(Given records Opens)

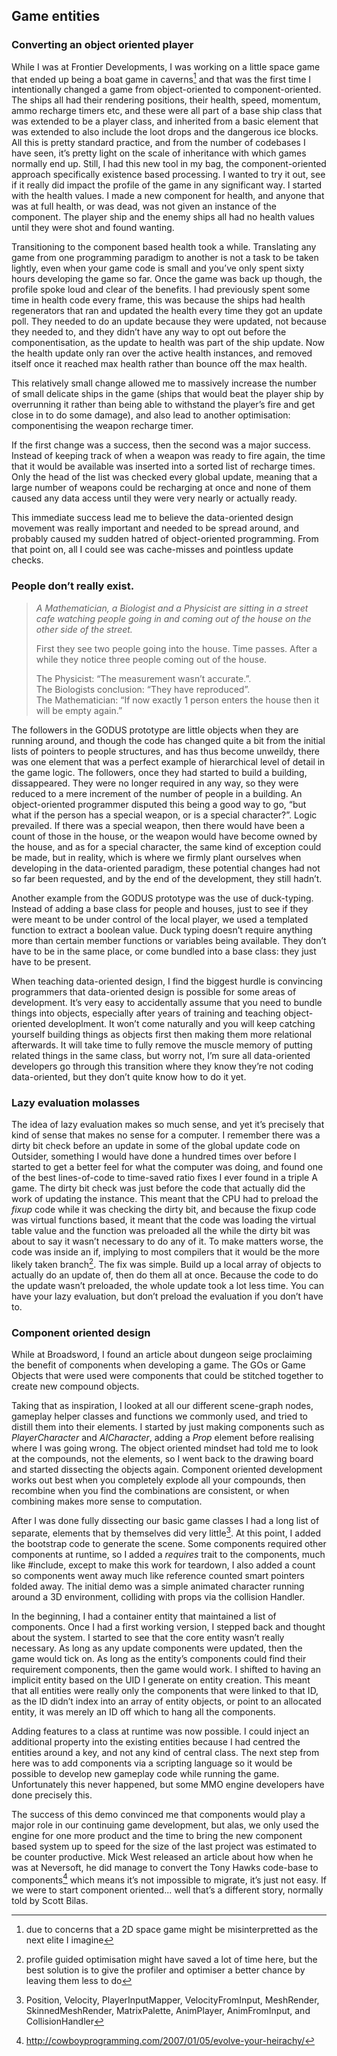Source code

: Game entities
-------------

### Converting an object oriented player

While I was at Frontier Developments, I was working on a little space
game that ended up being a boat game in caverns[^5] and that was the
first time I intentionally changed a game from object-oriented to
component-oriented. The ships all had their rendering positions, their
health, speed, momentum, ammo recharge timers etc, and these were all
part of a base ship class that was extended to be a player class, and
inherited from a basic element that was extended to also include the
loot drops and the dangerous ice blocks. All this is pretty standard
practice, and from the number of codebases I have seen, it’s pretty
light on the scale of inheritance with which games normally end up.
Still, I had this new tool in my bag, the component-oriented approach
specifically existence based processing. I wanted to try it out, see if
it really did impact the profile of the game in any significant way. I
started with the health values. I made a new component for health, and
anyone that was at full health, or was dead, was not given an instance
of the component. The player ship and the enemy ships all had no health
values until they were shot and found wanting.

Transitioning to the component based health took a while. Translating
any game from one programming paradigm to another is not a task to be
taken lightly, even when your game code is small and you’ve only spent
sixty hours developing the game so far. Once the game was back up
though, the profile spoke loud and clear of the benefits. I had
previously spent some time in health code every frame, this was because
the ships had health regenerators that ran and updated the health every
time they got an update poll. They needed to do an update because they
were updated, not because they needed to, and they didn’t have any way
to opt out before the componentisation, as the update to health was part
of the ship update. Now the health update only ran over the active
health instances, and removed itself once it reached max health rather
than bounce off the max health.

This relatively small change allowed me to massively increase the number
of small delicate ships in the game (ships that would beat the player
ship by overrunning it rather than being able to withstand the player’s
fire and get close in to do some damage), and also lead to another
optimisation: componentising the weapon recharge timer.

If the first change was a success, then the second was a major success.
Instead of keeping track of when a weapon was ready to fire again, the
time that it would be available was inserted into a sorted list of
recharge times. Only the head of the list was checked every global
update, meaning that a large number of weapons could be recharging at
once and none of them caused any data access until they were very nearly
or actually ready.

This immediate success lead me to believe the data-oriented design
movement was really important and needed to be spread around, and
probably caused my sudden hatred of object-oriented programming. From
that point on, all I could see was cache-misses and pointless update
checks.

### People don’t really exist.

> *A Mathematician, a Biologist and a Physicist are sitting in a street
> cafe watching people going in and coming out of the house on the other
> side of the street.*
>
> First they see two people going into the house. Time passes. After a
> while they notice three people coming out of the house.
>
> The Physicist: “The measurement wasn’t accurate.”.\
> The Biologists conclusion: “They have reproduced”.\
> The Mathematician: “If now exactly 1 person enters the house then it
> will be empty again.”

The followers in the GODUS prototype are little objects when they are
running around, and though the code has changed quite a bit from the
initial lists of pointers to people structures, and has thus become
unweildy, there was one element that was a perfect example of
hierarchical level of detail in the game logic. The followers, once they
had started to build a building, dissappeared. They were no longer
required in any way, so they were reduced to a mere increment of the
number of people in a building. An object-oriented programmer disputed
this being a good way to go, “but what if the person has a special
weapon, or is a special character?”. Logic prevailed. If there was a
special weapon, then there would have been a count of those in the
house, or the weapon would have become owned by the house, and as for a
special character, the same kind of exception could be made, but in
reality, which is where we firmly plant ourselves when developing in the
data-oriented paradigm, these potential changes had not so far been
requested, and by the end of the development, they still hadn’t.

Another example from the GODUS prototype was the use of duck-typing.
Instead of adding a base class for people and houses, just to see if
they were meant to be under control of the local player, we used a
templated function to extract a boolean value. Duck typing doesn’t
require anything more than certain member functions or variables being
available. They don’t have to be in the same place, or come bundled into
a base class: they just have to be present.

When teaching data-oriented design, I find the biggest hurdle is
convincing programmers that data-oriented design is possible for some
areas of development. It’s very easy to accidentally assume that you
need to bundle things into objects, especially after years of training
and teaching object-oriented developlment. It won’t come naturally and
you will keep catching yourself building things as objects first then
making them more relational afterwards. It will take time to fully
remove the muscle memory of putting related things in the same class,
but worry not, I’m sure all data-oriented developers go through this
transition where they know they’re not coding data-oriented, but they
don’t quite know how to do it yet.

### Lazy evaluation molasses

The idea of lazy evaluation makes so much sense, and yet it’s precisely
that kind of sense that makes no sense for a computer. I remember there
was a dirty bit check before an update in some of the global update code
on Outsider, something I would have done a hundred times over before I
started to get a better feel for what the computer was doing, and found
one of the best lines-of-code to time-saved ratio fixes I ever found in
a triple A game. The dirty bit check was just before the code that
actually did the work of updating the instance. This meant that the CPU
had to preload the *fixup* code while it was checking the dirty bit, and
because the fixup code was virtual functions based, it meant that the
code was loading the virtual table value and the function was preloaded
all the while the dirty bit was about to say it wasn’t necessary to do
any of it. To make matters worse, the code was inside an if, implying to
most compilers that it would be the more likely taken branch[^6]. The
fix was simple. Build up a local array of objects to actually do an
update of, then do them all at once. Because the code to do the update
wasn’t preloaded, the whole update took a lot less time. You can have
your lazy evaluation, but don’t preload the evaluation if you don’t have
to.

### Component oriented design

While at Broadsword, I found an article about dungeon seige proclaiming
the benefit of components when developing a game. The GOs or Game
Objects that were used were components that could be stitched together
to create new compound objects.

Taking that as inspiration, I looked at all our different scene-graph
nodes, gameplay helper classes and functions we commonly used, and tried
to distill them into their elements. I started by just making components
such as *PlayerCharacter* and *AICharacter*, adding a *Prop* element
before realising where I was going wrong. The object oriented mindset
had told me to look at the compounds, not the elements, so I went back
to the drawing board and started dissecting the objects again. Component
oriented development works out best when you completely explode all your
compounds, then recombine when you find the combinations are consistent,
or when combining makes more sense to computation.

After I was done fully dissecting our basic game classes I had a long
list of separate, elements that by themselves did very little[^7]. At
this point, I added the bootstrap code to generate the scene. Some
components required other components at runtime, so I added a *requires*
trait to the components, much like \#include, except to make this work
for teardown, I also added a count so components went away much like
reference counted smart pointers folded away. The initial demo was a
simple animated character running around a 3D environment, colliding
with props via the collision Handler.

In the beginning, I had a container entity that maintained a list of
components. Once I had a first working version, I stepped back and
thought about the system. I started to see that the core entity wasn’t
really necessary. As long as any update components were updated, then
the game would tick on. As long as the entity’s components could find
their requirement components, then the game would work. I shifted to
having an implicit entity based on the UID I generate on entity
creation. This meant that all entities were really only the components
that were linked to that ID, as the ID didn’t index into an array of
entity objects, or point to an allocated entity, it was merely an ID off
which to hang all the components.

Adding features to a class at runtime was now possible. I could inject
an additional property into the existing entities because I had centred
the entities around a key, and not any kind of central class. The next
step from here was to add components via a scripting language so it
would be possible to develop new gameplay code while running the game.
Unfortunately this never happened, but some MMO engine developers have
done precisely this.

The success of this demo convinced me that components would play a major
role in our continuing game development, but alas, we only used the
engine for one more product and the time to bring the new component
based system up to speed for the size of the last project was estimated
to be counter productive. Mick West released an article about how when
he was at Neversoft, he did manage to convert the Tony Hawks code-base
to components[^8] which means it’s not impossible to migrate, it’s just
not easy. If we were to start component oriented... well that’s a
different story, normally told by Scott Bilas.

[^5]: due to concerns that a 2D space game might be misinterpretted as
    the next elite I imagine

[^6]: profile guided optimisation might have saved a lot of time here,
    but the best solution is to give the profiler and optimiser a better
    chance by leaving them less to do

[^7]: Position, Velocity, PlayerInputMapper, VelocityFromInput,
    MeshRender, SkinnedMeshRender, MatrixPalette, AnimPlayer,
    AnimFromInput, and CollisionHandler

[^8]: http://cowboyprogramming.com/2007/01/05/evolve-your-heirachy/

(Given records Closes)

All records above need to be returned exactly. Omit the pictures.

Source code

: Game entities
-------------

### Converting an object oriented player

While I was at Frontier Developments, I was working on a little space
game that ended up being a boat game in caverns[^5] and that was the
first time I intentionally changed a game from object-oriented to
component-oriented. The ships all had their rendering positions, their
health, speed, momentum, ammo recharge timers etc, and these were all
part of a base ship class that was extended to be a player class, and
inherited from a basic element that was extended to also include the
loot drops and the dangerous ice blocks. All this is pretty standard
practice, and from the number of codebases I have seen, it’s pretty
light on the scale of inheritance with which games normally end up.
Still, I had this new tool in my bag, the component-oriented approach
specifically existence based processing. I wanted to try it out, see if
it really did impact the profile of the game in any significant way. I
started with the health values. I made a new component for health, and
anyone that was at full health, or was dead, was not given an instance
of the component. The player ship and the enemy ships all had no health
values until they were shot and found wanting.

Transitioning to the component based health took a while. Translating
any game from one programming paradigm to another is not a task to be
taken lightly, even when your game code is small and you’ve only spent
sixty hours developing the game so far. Once the game was back up
though, the profile spoke loud and clear of the benefits. I had
previously spent some time in health code every frame, this was because
the ships had health regenerators that ran and updated the health every
time they got an update poll. They needed to do an update because they
were updated, not because they needed to, and they didn’t have any way
to opt out before the componentisation, as the update to health was part
of the ship update. Now the health update only ran over the active
health instances, and removed itself once it reached max health rather
than bounce off the max health.

This relatively small change allowed me to massively increase the number
of small delicate ships in the game (ships that would beat the player
ship by overrunning it rather than being able to withstand the player’s
fire and get close in to do some damage), and also lead to another
optimisation: componentising the weapon recharge timer.

If the first change was a success, then the second was a major success.
Instead of keeping track of when a weapon was ready to fire again, the
time that it would be available was inserted into a sorted list of
recharge times. Only the head of the list was checked every global
update, meaning that a large number of weapons could be recharging at
once and none of them caused any data access until they were very nearly
or actually ready.

This immediate success lead me to believe the data-oriented design
movement was really important and needed to be spread around, and
probably caused my sudden hatred of object-oriented programming. From
that point on, all I could see was cache-misses and pointless update
checks.

### People don’t really exist.

> *A Mathematician, a Biologist and a Physicist are sitting in a street
> cafe watching people going in and coming out of the house on the other
> side of the street.*
>
> First they see two people going into the house. Time passes. After a
> while they notice three people coming out of the house.
>
> The Physicist: “The measurement wasn’t accurate.”.\
> The Biologists conclusion: “They have reproduced”.\
> The Mathematician: “If now exactly 1 person enters the house then it
> will be empty again.”

The followers in the GODUS prototype are little objects when they are
running around, and though the code has changed quite a bit from the
initial lists of pointers to people structures, and has thus become
unweildy, there was one element that was a perfect example of
hierarchical level of detail in the game logic. The followers, once they
had started to build a building, dissappeared. They were no longer
required in any way, so they were reduced to a mere increment of the
number of people in a building. An object-oriented programmer disputed
this being a good way to go, “but what if the person has a special
weapon, or is a special character?”. Logic prevailed. If there was a
special weapon, then there would have been a count of those in the
house, or the weapon would have become owned by the house, and as for a
special character, the same kind of exception could be made, but in
reality, which is where we firmly plant ourselves when developing in the
data-oriented paradigm, these potential changes had not so far been
requested, and by the end of the development, they still hadn’t.

Another example from the GODUS prototype was the use of duck-typing.
Instead of adding a base class for people and houses, just to see if
they were meant to be under control of the local player, we used a
templated function to extract a boolean value. Duck typing doesn’t
require anything more than certain member functions or variables being
available. They don’t have to be in the same place, or come bundled into
a base class: they just have to be present.

When teaching data-oriented design, I find the biggest hurdle is
convincing programmers that data-oriented design is possible for some
areas of development. It’s very easy to accidentally assume that you
need to bundle things into objects, especially after years of training
and teaching object-oriented developlment. It won’t come naturally and
you will keep catching yourself building things as objects first then
making them more relational afterwards. It will take time to fully
remove the muscle memory of putting related things in the same class,
but worry not, I’m sure all data-oriented developers go through this
transition where they know they’re not coding data-oriented, but they
don’t quite know how to do it yet.

### Lazy evaluation molasses

The idea of lazy evaluation makes so much sense, and yet it’s precisely
that kind of sense that makes no sense for a computer. I remember there
was a dirty bit check before an update in some of the global update code
on Outsider, something I would have done a hundred times over before I
started to get a better feel for what the computer was doing, and found
one of the best lines-of-code to time-saved ratio fixes I ever found in
a triple A game. The dirty bit check was just before the code that
actually did the work of updating the instance. This meant that the CPU
had to preload the *fixup* code while it was checking the dirty bit, and
because the fixup code was virtual functions based, it meant that the
code was loading the virtual table value and the function was preloaded
all the while the dirty bit was about to say it wasn’t necessary to do
any of it. To make matters worse, the code was inside an if, implying to
most compilers that it would be the more likely taken branch[^6]. The
fix was simple. Build up a local array of objects to actually do an
update of, then do them all at once. Because the code to do the update
wasn’t preloaded, the whole update took a lot less time. You can have
your lazy evaluation, but don’t preload the evaluation if you don’t have
to.

### Component oriented design

While at Broadsword, I found an article about dungeon seige proclaiming
the benefit of components when developing a game. The GOs or Game
Objects that were used were components that could be stitched together
to create new compound objects.

Taking that as inspiration, I looked at all our different scene-graph
nodes, gameplay helper classes and functions we commonly used, and tried
to distill them into their elements. I started by just making components
such as *PlayerCharacter* and *AICharacter*, adding a *Prop* element
before realising where I was going wrong. The object oriented mindset
had told me to look at the compounds, not the elements, so I went back
to the drawing board and started dissecting the objects again. Component
oriented development works out best when you completely explode all your
compounds, then recombine when you find the combinations are consistent,
or when combining makes more sense to computation.

After I was done fully dissecting our basic game classes I had a long
list of separate, elements that by themselves did very little[^7]. At
this point, I added the bootstrap code to generate the scene. Some
components required other components at runtime, so I added a *requires*
trait to the components, much like \#include, except to make this work
for teardown, I also added a count so components went away much like
reference counted smart pointers folded away. The initial demo was a
simple animated character running around a 3D environment, colliding
with props via the collision Handler.

In the beginning, I had a container entity that maintained a list of
components. Once I had a first working version, I stepped back and
thought about the system. I started to see that the core entity wasn’t
really necessary. As long as any update components were updated, then
the game would tick on. As long as the entity’s components could find
their requirement components, then the game would work. I shifted to
having an implicit entity based on the UID I generate on entity
creation. This meant that all entities were really only the components
that were linked to that ID, as the ID didn’t index into an array of
entity objects, or point to an allocated entity, it was merely an ID off
which to hang all the components.

Adding features to a class at runtime was now possible. I could inject
an additional property into the existing entities because I had centred
the entities around a key, and not any kind of central class. The next
step from here was to add components via a scripting language so it
would be possible to develop new gameplay code while running the game.
Unfortunately this never happened, but some MMO engine developers have
done precisely this.

The success of this demo convinced me that components would play a major
role in our continuing game development, but alas, we only used the
engine for one more product and the time to bring the new component
based system up to speed for the size of the last project was estimated
to be counter productive. Mick West released an article about how when
he was at Neversoft, he did manage to convert the Tony Hawks code-base
to components[^8] which means it’s not impossible to migrate, it’s just
not easy. If we were to start component oriented... well that’s a
different story, normally told by Scott Bilas.

[^5]: due to concerns that a 2D space game might be misinterpretted as
    the next elite I imagine

[^6]: profile guided optimisation might have saved a lot of time here,
    but the best solution is to give the profiler and optimiser a better
    chance by leaving them less to do

[^7]: Position, Velocity, PlayerInputMapper, VelocityFromInput,
    MeshRender, SkinnedMeshRender, MatrixPalette, AnimPlayer,
    AnimFromInput, and CollisionHandler

[^8]: http://cowboyprogramming.com/2007/01/05/evolve-your-heirachy/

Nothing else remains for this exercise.